Vesicles are membrane-bound soft containers that play an integral role in key biological processes. In this work, we study the non-equilibrium stretching and relaxation dynamics of giant unilamellar vesicles in precisely defined steady and time-dependent extensional flow. In particular, we use a Stokes trap to control the position and time-dependent strain and strain rate schedules applied to single vesicles in flow. In this way, we directly observe non-equilibrium vesicle shapes as a function of reduced volume, viscosity contrast, and Capillary number using fluorescence microscopy. Vesicles are found to deform through a wide range of interesting shapes in flow, including asymmetric and symmetric dumbbells, in addition to pearling, wrinkling, and buckling instabilities depending on membrane properties. Using this approach, we study the non-equilibrium stretching dynamics of vesicles, including transient and steady state stretching dynamics in extensional flow.
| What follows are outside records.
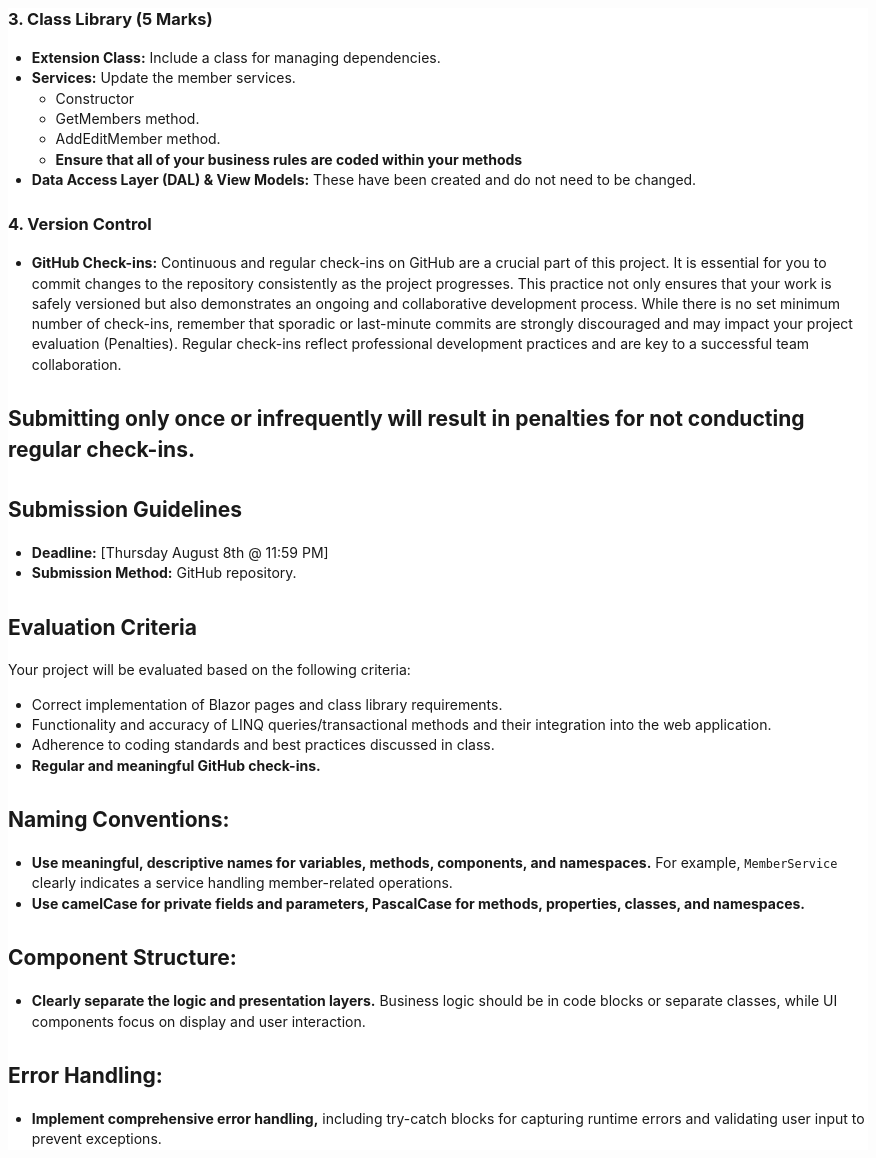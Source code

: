 ### 3. Class Library (**5 Marks**)
- **Extension Class:** Include a class for managing dependencies.
- **Services:** Update the member services.
  - Constructor
  - GetMembers method.
  - AddEditMember method.
  - **Ensure that all of your business rules are coded within your methods**
- **Data Access Layer (DAL) & View Models:** These have been created and do not need to be changed.

### 4. Version Control
- **GitHub Check-ins:** Continuous and regular check-ins on GitHub are a crucial part of this project. It is essential for you to commit changes to the repository consistently as the project progresses. This practice not only ensures that your work is safely versioned but also demonstrates an ongoing and collaborative development process. While there is no set minimum number of check-ins, remember that sporadic or last-minute commits are strongly discouraged and may impact your project evaluation (Penalties). Regular check-ins reflect professional development practices and are key to a successful team collaboration. 
## Submitting only once or infrequently will result in penalties for not conducting regular check-ins.

## Submission Guidelines
- **Deadline:** [Thursday August 8th @ 11:59 PM]
- **Submission Method:** GitHub repository.

## Evaluation Criteria
Your project will be evaluated based on the following criteria:
- Correct implementation of Blazor pages and class library requirements.
- Functionality and accuracy of LINQ queries/transactional methods and their integration into the web application.
- Adherence to coding standards and best practices discussed in class.
- **Regular and meaningful GitHub check-ins.**

## Naming Conventions:

- **Use meaningful, descriptive names for variables, methods, components, and namespaces.** For example, `MemberService` clearly indicates a service handling member-related operations.
- **Use camelCase for private fields and parameters, PascalCase for methods, properties, classes, and namespaces.**

## Component Structure:

- **Clearly separate the logic and presentation layers.** Business logic should be in code blocks or separate classes, while UI components focus on display and user interaction.

## Error Handling:

- **Implement comprehensive error handling,** including try-catch blocks for capturing runtime errors and validating user input to prevent exceptions.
Our results show that vesicle stretching dynamics are a strong function of reduced volume and viscosity ratio, such that the steady-state deformation of vesicles exhibits power-law behavior as a function of reduced Capillary number. We identify two distinct relaxation processes for vesicles stretched to high deformation, revealing two characteristic time scales: a short time scale corresponding to bending relaxation and a long-time scale dictated by the membrane tension. We further discuss a model to estimate the bending modulus of lipid membranes from the steady-state stretching data. Overall, our results provide new insights into the flow-driven shape-dynamics for vesicles using new experimental methods based on the Stokes trap.